--- START ---

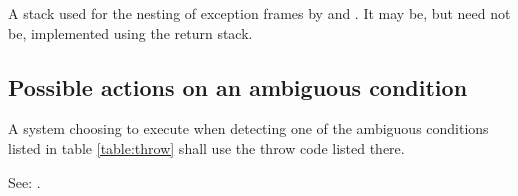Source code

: A stack used for the nesting of exception frames by 
and . It may be, but need not be, implemented using
the return stack.


\subsection{Possible actions on an ambiguous condition} %
\label{exception:ambiguous}

A system choosing to execute  when detecting one of the
ambiguous conditions listed in table \ref{table:throw} shall use the
throw code listed there.

See: .


\newcommand{\throwdef}[3][\empty]{%
	\ifx\empty#1%
		\defthrowcode{#2}{#3}
		\newline
	\else
		\cbstart
			\uline{\defthrowcode{#2}{#3}}
			\hfill{\tiny\textsf{#1}}
		\cbend\newline
	\fi
}


\newcommand{\defthrowcode}[2]{%
	\makebox[1.6em][r]{#1}\hspace{1em}#2
}

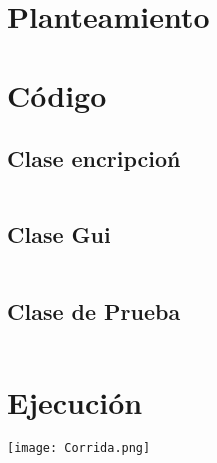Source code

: \documentclass[12pt]{article}
\author{Pablo Vargas Bermúdez}
\begin{document}
\section{Planteamiento}

\section{Código}

\subsection{Clase encripcioń}

\inputminted{Java}{Encripcion.java}

\subsection{Clase Gui}

\inputminted{Java}{Gui,java}

\subsection{Clase de Prueba}

\inputminted{Java}{Prueba.java}

\section{Ejecución}

\texttt{[image: Corrida.png]}
\end{document}
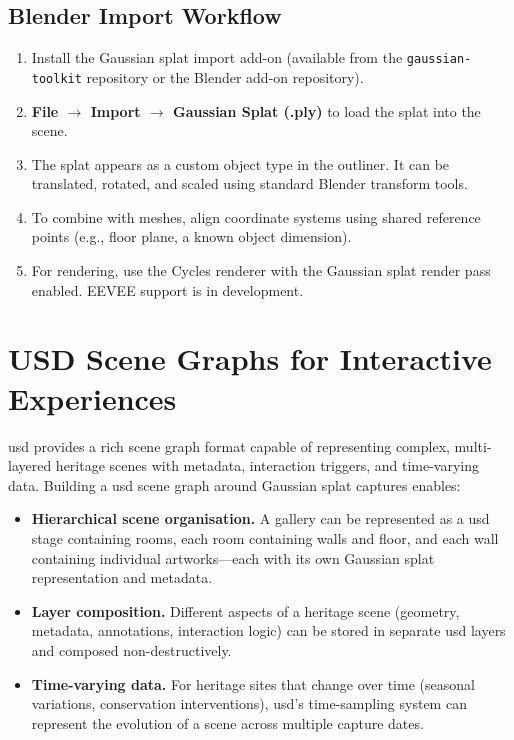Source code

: \subsection{Blender Import Workflow}

\begin{enumerate}
  \item Install the Gaussian splat import add-on (available from the \texttt{gaussian-toolkit} repository or the Blender add-on repository).
  \item \textbf{File $\rightarrow$ Import $\rightarrow$ Gaussian Splat (.ply)} to load the splat into the scene.
  \item The splat appears as a custom object type in the outliner. It can be translated, rotated, and scaled using standard Blender transform tools.
  \item To combine with meshes, align coordinate systems using shared reference points (e.g., floor plane, a known object dimension).
  \item For rendering, use the Cycles renderer with the Gaussian splat render pass enabled. EEVEE support is in development.
\end{enumerate}

\section{USD Scene Graphs for Interactive Experiences}
\label{sec:adv-usd}

\acrlong{usd} provides a rich scene graph format capable of representing complex, multi-layered heritage scenes with metadata, interaction triggers, and time-varying data. Building a \acrshort{usd} scene graph around Gaussian splat captures enables:

\begin{itemize}
  \item \textbf{Hierarchical scene organisation.} A gallery can be represented as a \acrshort{usd} stage containing rooms, each room containing walls and floor, and each wall containing individual artworks---each with its own Gaussian splat representation and metadata.
  \item \textbf{Layer composition.} Different aspects of a heritage scene (geometry, metadata, annotations, interaction logic) can be stored in separate \acrshort{usd} layers and composed non-destructively.
  \item \textbf{Time-varying data.} For heritage sites that change over time (seasonal variations, conservation interventions), \acrshort{usd}'s time-sampling system can represent the evolution of a scene across multiple capture dates.
\end{itemize}

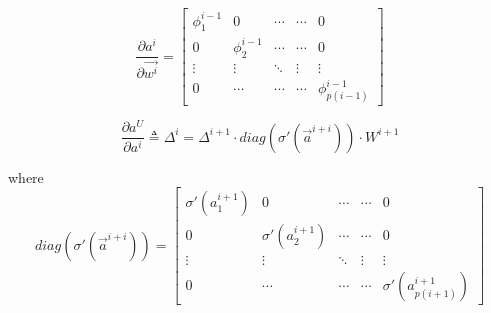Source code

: \begin{equation}
\frac{\partial a^i}{\partial \vec{w^i}} =
 \begin{bmatrix}
   \phi_1^{i-1}    & 0                & \cdots      & \cdots       & 0  \\
   0               & \phi_2^{i-1}     & \cdots      & \cdots       & 0  \\
   \vdots          & \vdots           & \ddots      & \vdots       &\vdots\\
   0               & \cdots           & \cdots      & \cdots       & \phi^{i-1}_{p(i-1)}
\end{bmatrix}
\end{equation}

\begin{equation}
\frac{\partial a^U}{\partial a^i} \triangleq \Delta^i = \Delta^{i+1} \cdot diag(\sigma'(\vec{a}^{i+i})) \cdot W^{i+1}
\end{equation}

where
\begin{equation}
diag(\sigma'(\vec{a}^{i+i})) =
 \begin{bmatrix}
   \sigma'(a^{i+1}_1)    & 0                & \cdots      & \cdots       & 0  \\
   0                     & \sigma'(a^{i+1}_2)     & \cdots      & \cdots       & 0  \\
   \vdots                & \vdots           & \ddots      & \vdots       &\vdots\\
   0                     & \cdots           & \cdots      & \cdots       &\sigma'(a^{i+1}_{p(i+1)})
\end{bmatrix}
\end{equation}
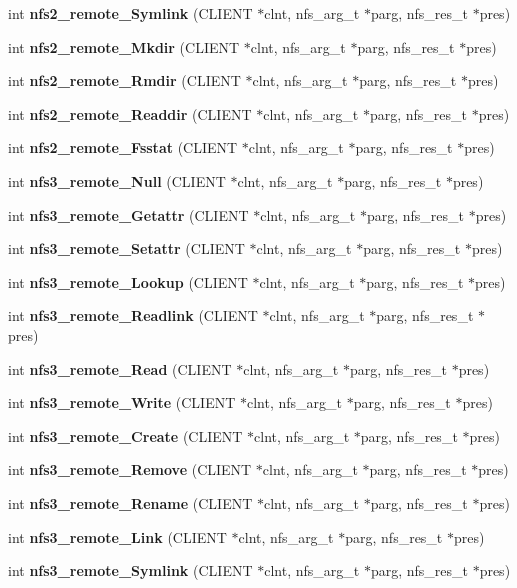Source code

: \begin{CompactItemize}
int {\bf nfs2\_\-remote\_\-Symlink} (CLIENT $\ast$clnt, nfs\_\-arg\_\-t $\ast$parg, nfs\_\-res\_\-t $\ast$pres)
\item 
int {\bf nfs2\_\-remote\_\-Mkdir} (CLIENT $\ast$clnt, nfs\_\-arg\_\-t $\ast$parg, nfs\_\-res\_\-t $\ast$pres)
\item 
int {\bf nfs2\_\-remote\_\-Rmdir} (CLIENT $\ast$clnt, nfs\_\-arg\_\-t $\ast$parg, nfs\_\-res\_\-t $\ast$pres)
\item 
int {\bf nfs2\_\-remote\_\-Readdir} (CLIENT $\ast$clnt, nfs\_\-arg\_\-t $\ast$parg, nfs\_\-res\_\-t $\ast$pres)
\item 
int {\bf nfs2\_\-remote\_\-Fsstat} (CLIENT $\ast$clnt, nfs\_\-arg\_\-t $\ast$parg, nfs\_\-res\_\-t $\ast$pres)
\item 
int {\bf nfs3\_\-remote\_\-Null} (CLIENT $\ast$clnt, nfs\_\-arg\_\-t $\ast$parg, nfs\_\-res\_\-t $\ast$pres)
\item 
int {\bf nfs3\_\-remote\_\-Getattr} (CLIENT $\ast$clnt, nfs\_\-arg\_\-t $\ast$parg, nfs\_\-res\_\-t $\ast$pres)
\item 
int {\bf nfs3\_\-remote\_\-Setattr} (CLIENT $\ast$clnt, nfs\_\-arg\_\-t $\ast$parg, nfs\_\-res\_\-t $\ast$pres)
\item 
int {\bf nfs3\_\-remote\_\-Lookup} (CLIENT $\ast$clnt, nfs\_\-arg\_\-t $\ast$parg, nfs\_\-res\_\-t $\ast$pres)
\item 
int {\bf nfs3\_\-remote\_\-Readlink} (CLIENT $\ast$clnt, nfs\_\-arg\_\-t $\ast$parg, nfs\_\-res\_\-t $\ast$pres)
\item 
int {\bf nfs3\_\-remote\_\-Read} (CLIENT $\ast$clnt, nfs\_\-arg\_\-t $\ast$parg, nfs\_\-res\_\-t $\ast$pres)
\item 
int {\bf nfs3\_\-remote\_\-Write} (CLIENT $\ast$clnt, nfs\_\-arg\_\-t $\ast$parg, nfs\_\-res\_\-t $\ast$pres)
\item 
int {\bf nfs3\_\-remote\_\-Create} (CLIENT $\ast$clnt, nfs\_\-arg\_\-t $\ast$parg, nfs\_\-res\_\-t $\ast$pres)
\item 
int {\bf nfs3\_\-remote\_\-Remove} (CLIENT $\ast$clnt, nfs\_\-arg\_\-t $\ast$parg, nfs\_\-res\_\-t $\ast$pres)
\item 
int {\bf nfs3\_\-remote\_\-Rename} (CLIENT $\ast$clnt, nfs\_\-arg\_\-t $\ast$parg, nfs\_\-res\_\-t $\ast$pres)
\item 
int {\bf nfs3\_\-remote\_\-Link} (CLIENT $\ast$clnt, nfs\_\-arg\_\-t $\ast$parg, nfs\_\-res\_\-t $\ast$pres)
\item 
int {\bf nfs3\_\-remote\_\-Symlink} (CLIENT $\ast$clnt, nfs\_\-arg\_\-t $\ast$parg, nfs\_\-res\_\-t $\ast$pres)

\end{CompactItemize}
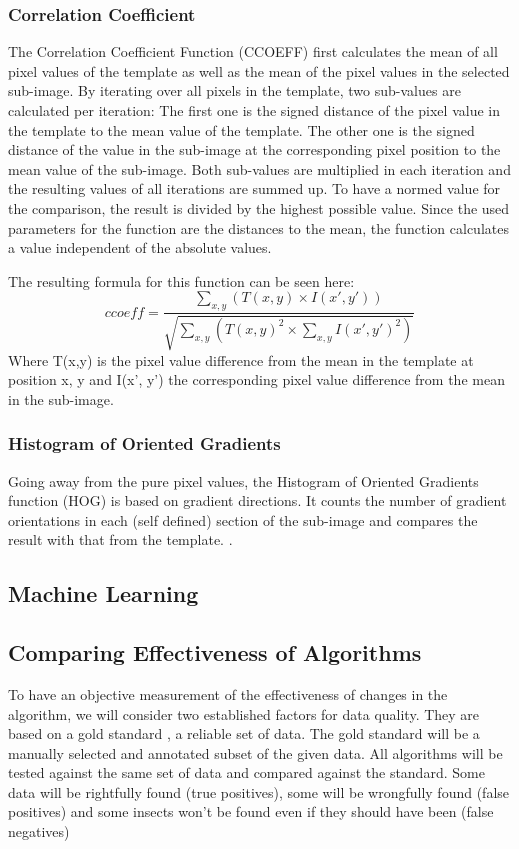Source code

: \subsubsection{Correlation Coefficient}
The Correlation Coefficient Function (CCOEFF) first calculates the mean of all pixel values of the template as well as the mean of the pixel values in the selected sub-image.
By iterating over all pixels in the template, two sub-values are calculated per iteration:
The first one is the signed distance of the pixel value in the template to the mean value of the template.
The other one is the signed distance of the value in the sub-image at the corresponding pixel position to the mean value of the sub-image.
Both sub-values are multiplied in each iteration and the resulting values of all iterations are summed up.
To have a normed value for the comparison, the result is divided by the highest possible value.
Since the used parameters for the function are the distances to the mean, the function calculates a value independent of the absolute values.

The resulting formula for this function can be seen here:
\[ccoeff = \frac{\sum_{x,y} (T(x,y) \times I(x',y'))}{\sqrt{\sum_{x,y} (T(x,y)^2 \times \sum_{x,y} I(x',y')^2)}} \]
Where T(x,y) is the pixel value difference from the mean in the template at position x, y and I(x', y') the corresponding pixel value difference from the mean in the sub-image.

\subsubsection{Histogram of Oriented Gradients}
Going away from the pure pixel values, the Histogram of Oriented Gradients function (HOG) is based on gradient directions.
It counts the number of gradient orientations in each (self defined) section of the sub-image and compares the result with that from the template.
\cite{hog_function}.

\subsection{Machine Learning}

\subsection{Comparing Effectiveness of Algorithms}
To have an objective measurement of the effectiveness of changes in the algorithm, we will consider two established factors for data quality.
They are based on a gold standard \cite{gold_standard}, a reliable set of data.
The gold standard will be a manually selected and annotated subset of the given data. 
All algorithms will be tested against the same set of data and compared against the standard.
Some data will be rightfully found (true positives), some will be wrongfully found (false positives) and some insects won't be found even if they should have been (false negatives)

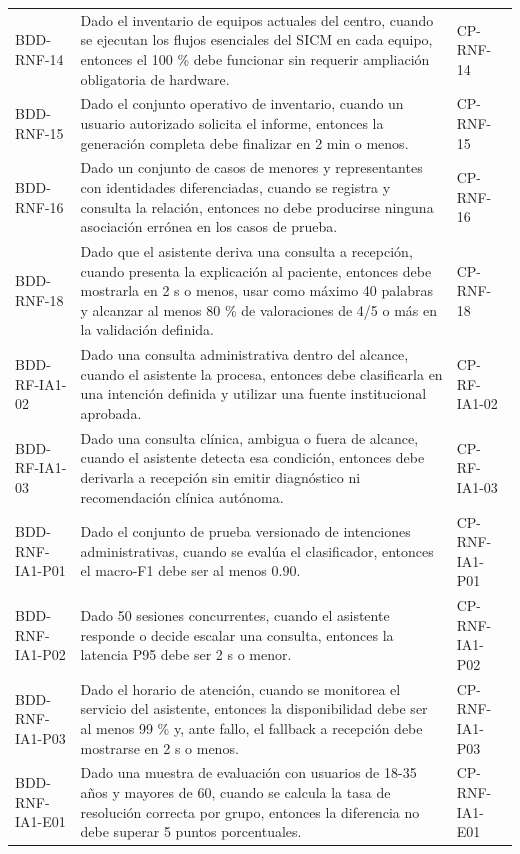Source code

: \documentclass[11pt,a4paper]{article}
\begin{document}
\begin{appendices}
\begin{longtable}{p{2.8cm}p{10.6cm}p{2cm}}
		BDD-RNF-14 & Dado el inventario de equipos actuales del centro, cuando se ejecutan los flujos esenciales del SICM en cada equipo, entonces el 100 \% debe funcionar sin requerir ampliación obligatoria de hardware. & CP-RNF-14\\
		BDD-RNF-15 & Dado el conjunto operativo de inventario, cuando un usuario autorizado solicita el informe, entonces la generación completa debe finalizar en 2 min o menos. & CP-RNF-15\\
		BDD-RNF-16 & Dado un conjunto de casos de menores y representantes con identidades diferenciadas, cuando se registra y consulta la relación, entonces no debe producirse ninguna asociación errónea en los casos de prueba. & CP-RNF-16\\
		BDD-RNF-18 & Dado que el asistente deriva una consulta a recepción, cuando presenta la explicación al paciente, entonces debe mostrarla en 2 s o menos, usar como máximo 40 palabras y alcanzar al menos 80 \% de valoraciones de 4/5 o más en la validación definida. & CP-RNF-18\\
		BDD-RF-IA1-02 & Dado una consulta administrativa dentro del alcance, cuando el asistente la procesa, entonces debe clasificarla en una intención definida y utilizar una fuente institucional aprobada. & CP-RF-IA1-02\\
		BDD-RF-IA1-03 & Dado una consulta clínica, ambigua o fuera de alcance, cuando el asistente detecta esa condición, entonces debe derivarla a recepción sin emitir diagnóstico ni recomendación clínica autónoma. & CP-RF-IA1-03\\
		BDD-RNF-IA1-P01 & Dado el conjunto de prueba versionado de intenciones administrativas, cuando se evalúa el clasificador, entonces el macro-F1 debe ser al menos 0.90. & CP-RNF-IA1-P01\\
		BDD-RNF-IA1-P02 & Dado 50 sesiones concurrentes, cuando el asistente responde o decide escalar una consulta, entonces la latencia P95 debe ser 2 s o menor. & CP-RNF-IA1-P02\\
		BDD-RNF-IA1-P03 & Dado el horario de atención, cuando se monitorea el servicio del asistente, entonces la disponibilidad debe ser al menos 99 \% y, ante fallo, el fallback a recepción debe mostrarse en 2 s o menos. & CP-RNF-IA1-P03\\
		BDD-RNF-IA1-E01 & Dado una muestra de evaluación con usuarios de 18-35 años y mayores de 60, cuando se calcula la tasa de resolución correcta por grupo, entonces la diferencia no debe superar 5 puntos porcentuales. & CP-RNF-IA1-E01\\

\end{longtable}
\end{appendices}
\end{document}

--- END ---

▸ **Exercise description**
For this exercise, output exactly the lines above from the line with "The resulting formula" to the line with "They are based", counting both, and leave out the rest.

▸ **Completed task**
The resulting formula for this function can be seen here:
\[ccoeff = \frac{\sum_{x,y} (T(x,y) \times I(x',y'))}{\sqrt{\sum_{x,y} (T(x,y)^2 \times \sum_{x,y} I(x',y')^2)}} \]
Where T(x,y) is the pixel value difference from the mean in the template at position x, y and I(x', y') the corresponding pixel value difference from the mean in the sub-image.

\subsubsection{Histogram of Oriented Gradients}
Going away from the pure pixel values, the Histogram of Oriented Gradients function (HOG) is based on gradient directions.
It counts the number of gradient orientations in each (self defined) section of the sub-image and compares the result with that from the template.
\cite{hog_function}.

\subsection{Machine Learning}

\subsection{Comparing Effectiveness of Algorithms}
To have an objective measurement of the effectiveness of changes in the algorithm, we will consider two established factors for data quality.
They are based on a gold standard \cite{gold_standard}, a reliable set of data.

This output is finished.